▶ TASK DIRECTIONS
State, as a number alone, how many lines of the entries contain the word "boundaries".

[Records contained in a dataset]
---

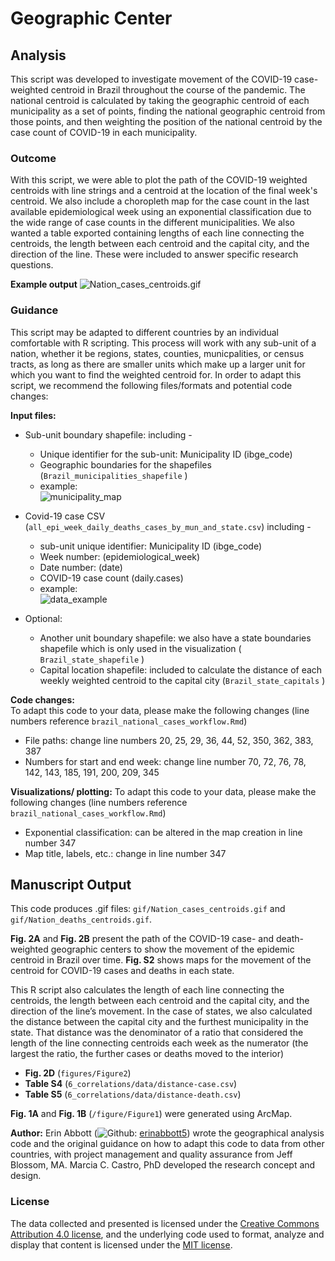
# Geographic Center

## Analysis
This script was developed to investigate movement of the COVID-19 case-weighted centroid in Brazil throughout the course of the pandemic. The national centroid is calculated by taking the geographic centroid of each municipality as a set of points, finding the national geographic centroid from those points, and then weighting the position of the national centroid by the case count of COVID-19 in each municipality.

### Outcome
With this script, we were able to plot the path of the COVID-19 weighted centroids with line strings and a centroid at the location of the final week's centroid. We also include a choropleth map for the case count in the last available epidemiological week using an exponential classification due to the wide range of case counts in the different municipalities. We also wanted a table exported containing lengths of each line connecting the centroids, the length between each centroid and the capital city, and the direction of the line. These were included to answer specific research questions.


__Example output__ 
 ![Nation_cases_centroids.gif](gif/Nation_cases_centroids.gif)

### Guidance
This script may be adapted to different countries by an individual comfortable with R scripting. This process will work with any sub-unit of a nation, whether it be regions, states, counties, municpalities, or census tracts, as long as there are smaller units which make up a larger unit for which you want to find the weighted centroid for. In order to adapt this script, we recommend the following files/formats and potential code changes:

__Input files:__  

* Sub-unit boundary shapefile: including -  
    * Unique identifier for the sub-unit: Municipality ID (ibge_code)
    * Geographic boundaries for the shapefiles (`Brazil_municipalities_shapefile` )
    * example:  
![municipality_map](https://user-images.githubusercontent.com/43140693/111041730-b28aa400-8407-11eb-8afb-cce5d68ede10.png)

* Covid-19 case CSV (`all_epi_week_daily_deaths_cases_by_mun_and_state.csv`) including -  
    * sub-unit unique identifier: Municipality ID (ibge_code)
    * Week number: (epidemiological_week)
    * Date number: (date)
    * COVID-19 case count (daily.cases)
    * example:  
![data_example](https://user-images.githubusercontent.com/43140693/111041744-c46c4700-8407-11eb-9fb1-8e9e63078089.png)
    
* Optional:
    * Another unit boundary shapefile: we also have a state boundaries shapefile which is only used in the visualization ( `Brazil_state_shapefile` )
    * Capital location shapefile: included to calculate the distance of each weekly weighted centroid to the capital city (`Brazil_state_capitals` )

    
__Code changes:__  
To adapt this code to your data, please make the following changes (line numbers reference `brazil_national_cases_workflow.Rmd`)
* File paths: change line numbers 20, 25, 29, 36, 44, 52, 350, 362, 383, 387
* Numbers for start and end week: change line number 70, 72, 76, 78, 142, 143, 185, 191, 200, 209, 345


__Visualizations/ plotting:__
To adapt this code to your data, please make the following changes (line numbers reference `brazil_national_cases_workflow.Rmd`)
* Exponential classification: can be altered in the map creation in line number 347
* Map title, labels, etc.: change in line number 347


## Manuscript Output
This code produces  .gif files: `gif/Nation_cases_centroids.gif` and `gif/Nation_deaths_centroids.gif`.

__Fig. 2A__ and __Fig. 2B__ present the path of the COVID-19 case- and death-weighted geographic centers to show the movement of the epidemic centroid in Brazil over time. __Fig. S2__ shows maps for the movement of the centroid for COVID-19 cases and deaths in each state.

This R script also calculates the length of each line connecting the centroids, the length between each centroid and the capital city, and the direction of the line’s movement. In the case of states, we also calculated the distance between the capital city and the furthest municipality in the state. That distance was the denominator of a ratio that considered the length of the line connecting centroids each week as the numerator (the largest the ratio, the further cases or deaths moved to the interior) 
  * __Fig. 2D__ (`figures/Figure2`)
  * __Table S4__  (`6_correlations/data/distance-case.csv`)
  * __Table S5__ (`6_correlations/data/distance-death.csv`)

__Fig. 1A__ and __Fig. 1B__ (`/figure/Figure1`) were generated using ArcMap.


__Author:__ Erin Abbott (![Github](http://i.imgur.com/9I6NRUm.png): [erinabbott5](https://github.com/erinabbott5)) wrote the geographical analysis code and the original guidance on how to adapt this code to data from other countries, with project management and quality assurance from Jeff Blossom, MA. Marcia C. Castro, PhD developed the research concept and design.


### License
The data collected and presented is licensed under the [Creative Commons Attribution 4.0 license](https://creativecommons.org/licenses/by/4.0/), and the underlying code used to format, analyze and display that content is licensed under the [MIT license](http://opensource.org/licenses/mit-license.php).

---

▶ COMPLETED EXERCISE
2